I wish to show that a function which is "essentially constant" (defined shortly) can't be a good classifier (machine learning). For this i need to estimate the "complexity" of such a class of functions.

So let $\mathcal X$ be an abstract set (we may assume has metric structure, e.g $\mathbb R^d$). Given $0 < \alpha \ll 1$, define

$$ \mathcal H_\alpha := \{h: \mathcal X \rightarrow [0, 1]\text{ s.t } | \exists \bar{h} \in \mathbb [0, 1] \text{ veryfing } |h(x) - \bar{h}| \le \alpha\;\forall x \in \mathcal X\}. $$

# Questions

**(A)** What is the VC dimension or fat-shattering dimension of $\mathcal H_\alpha$ ? Good lower and upper bounds thereof would be just as important.

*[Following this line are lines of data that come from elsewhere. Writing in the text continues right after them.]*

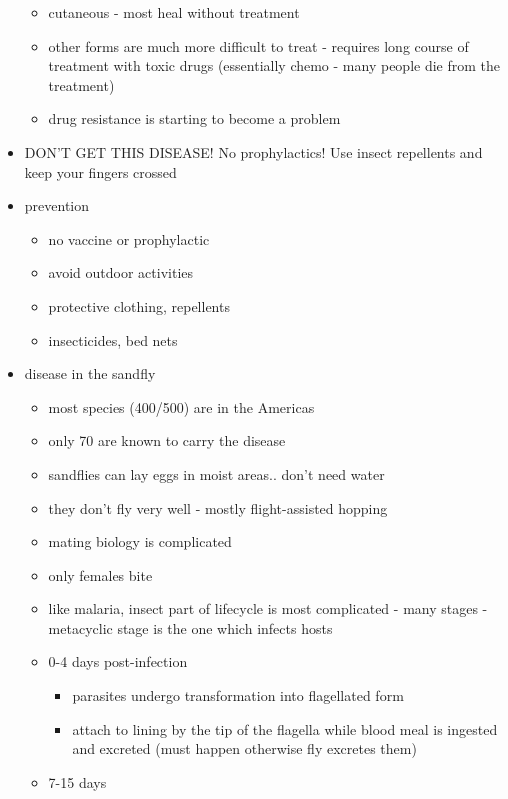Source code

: \documentclass{article}
\begin{document}
\begin{itemize}
\begin{itemize}
            \item cutaneous - most heal without treatment
            \item other forms are much more difficult to treat - requires long course of treatment with toxic drugs (essentially chemo - many people die from the treatment)
            \item drug resistance is starting to become a problem
        \end{itemize}
        \item DON'T GET THIS DISEASE!  No prophylactics!  Use insect repellents and keep your fingers crossed
        \item prevention
        \begin{itemize}
            \item no vaccine or prophylactic
            \item avoid outdoor activities
            \item protective clothing, repellents
            \item insecticides, bed nets
        \end{itemize}
        \item disease in the sandfly
        \begin{itemize}
            \item most species (400/500) are in the Americas
            \item only 70 are known to carry the disease
            \item sandflies can lay eggs in moist areas.. don't need water
            \item they don't fly very well - mostly flight-assisted hopping
            \item mating biology is complicated
            \item only females bite
            \item like malaria, insect part of lifecycle is most complicated - many stages - metacyclic stage is the one which infects hosts
            \item 0-4 days post-infection
            \begin{itemize}
                \item parasites undergo transformation into flagellated form
                \item attach to lining by the tip of the flagella while blood meal is ingested and excreted (must happen otherwise fly excretes them)
            \end{itemize}
            \item 7-15 days

\end{itemize}
\end{itemize}
\end{document}
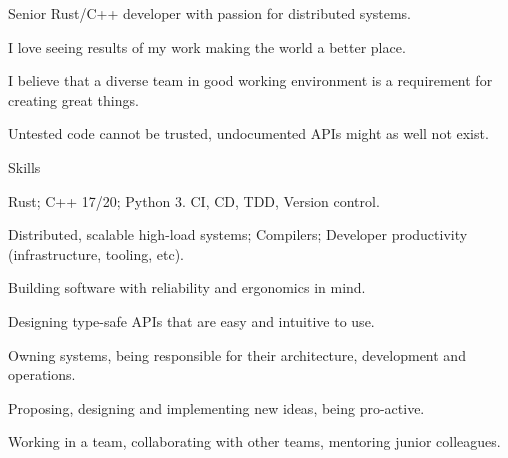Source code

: \documentclass{resume}
\begin{document}
    Senior Rust/C++ developer with passion for distributed systems.
    
    I love seeing results of my work making the world a better place.
    
    I believe that a diverse team in good working environment
    is a requirement for creating great things.
    
    Untested code cannot be trusted, undocumented APIs might
    as well not exist.

    \begin{rSection}{Skills}
        \begin{rSubsection}{}{}{}{}
            \item
                Rust;
                C++ 17/20;
                Python 3.
                CI, CD, TDD, Version control.
            \item
                Distributed, scalable high-load systems;
                Compilers;
                Developer productivity
                (infrastructure, tooling, etc).
        \end{rSubsection}
        \begin{rSubsection}{}{}{}{}
            \item
                Building software with reliability and ergonomics in mind.
            \item
                Designing type-safe APIs that are easy and intuitive to use.
        \end{rSubsection}
        \begin{rSubsection}{}{}{}{}
            \item
                Owning systems,
                being responsible for their architecture, development and operations.
            \item
                Proposing, designing and implementing new ideas,
                being pro-active.
            \item
                Working in a team,
                collaborating with other teams,
                mentoring junior colleagues.
        \end{rSubsection}
    \end{rSection}
\end{document}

**(B)** I'd also be interested in metric complexity measures for $\mathcal H_\alpha$ (covering number, metric entropy, etc.).
Good lower and upper bounds thereof would be just as important.

# Observations

Theorem 2 of this 1997 paper shows that there exists absolute constants $c_1,c_2$ such that for any $\mathcal H \subseteq [0,1]^{\mathcal X}$, the following bounds metric entropy and fat-shattering dimension holds

$$ \operatorname{fat}_{\mathcal {H}}(4\epsilon)/32 \le \max_{P}\log_2(\mathcal N(\epsilon,\mathcal H,\mathcal L_1(dP))) \le c_1 \operatorname{fat}_{\mathcal H}(c_2 \epsilon)(\log_2(1/\epsilon))^2. $$ So if we can estimate $\operatorname{fat}_{\mathcal H_\alpha}(\gamma)$, then we're done!

**Answer to one-dimensional case.**
A user has given an explicit computation of $\operatorname{fat}_{\mathcal H_\alpha}(\gamma)$ in the simple one-dimensional case $\mathcal X = [0, 1]$.